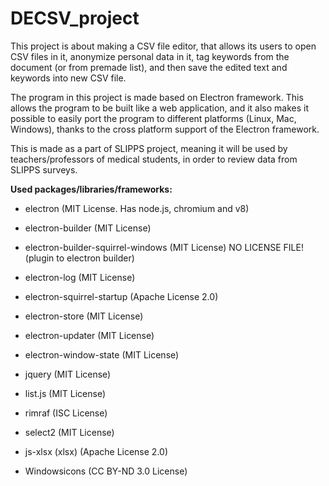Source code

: ﻿# DECSV_project

This project is about making a CSV file editor, that
allows its users to open CSV files in it, anonymize personal
data in it, tag keywords from the document (or from premade
list), and then save the edited text and keywords into new CSV file.

The program in this project is made based on Electron framework. This
allows the program to be built like a web application, and it also makes
it possible to easily port the program to different platforms
(Linux, Mac, Windows), thanks to the cross platform support of the
Electron framework.

This is made as a part of SLIPPS project, meaning it will be used by teachers/professors of medical
students, in order to review data from SLIPPS surveys.

**Used packages/libraries/frameworks:**
- electron (MIT License. Has node.js, chromium and v8)
- electron-builder (MIT License)
- electron-builder-squirrel-windows (MIT License) NO LICENSE FILE! (plugin to electron builder)

- electron-log (MIT License)
- electron-squirrel-startup (Apache License 2.0)
- electron-store (MIT License)
- electron-updater (MIT License)
- electron-window-state (MIT License)
- jquery (MIT License)
- list.js (MIT License)
- rimraf (ISC License)
- select2 (MIT License)
- js-xlsx (xlsx) (Apache License 2.0)

- Windowsicons (CC BY-ND 3.0 License)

__________________________________________________

Type the entries above out again exactly, with no pictures.

Source code

: ﻿# DECSV_project

This project is about making a CSV file editor, that
allows its users to open CSV files in it, anonymize personal
data in it, tag keywords from the document (or from premade
list), and then save the edited text and keywords into new CSV file.

The program in this project is made based on Electron framework. This
allows the program to be built like a web application, and it also makes
it possible to easily port the program to different platforms
(Linux, Mac, Windows), thanks to the cross platform support of the
Electron framework.

This is made as a part of SLIPPS project, meaning it will be used by teachers/professors of medical
students, in order to review data from SLIPPS surveys.

**Used packages/libraries/frameworks:**
- electron (MIT License. Has node.js, chromium and v8)
- electron-builder (MIT License)
- electron-builder-squirrel-windows (MIT License) NO LICENSE FILE! (plugin to electron builder)

- electron-log (MIT License)
- electron-squirrel-startup (Apache License 2.0)
- electron-store (MIT License)
- electron-updater (MIT License)
- electron-window-state (MIT License)
- jquery (MIT License)
- list.js (MIT License)
- rimraf (ISC License)
- select2 (MIT License)
- js-xlsx (xlsx) (Apache License 2.0)

- Windowsicons (CC BY-ND 3.0 License)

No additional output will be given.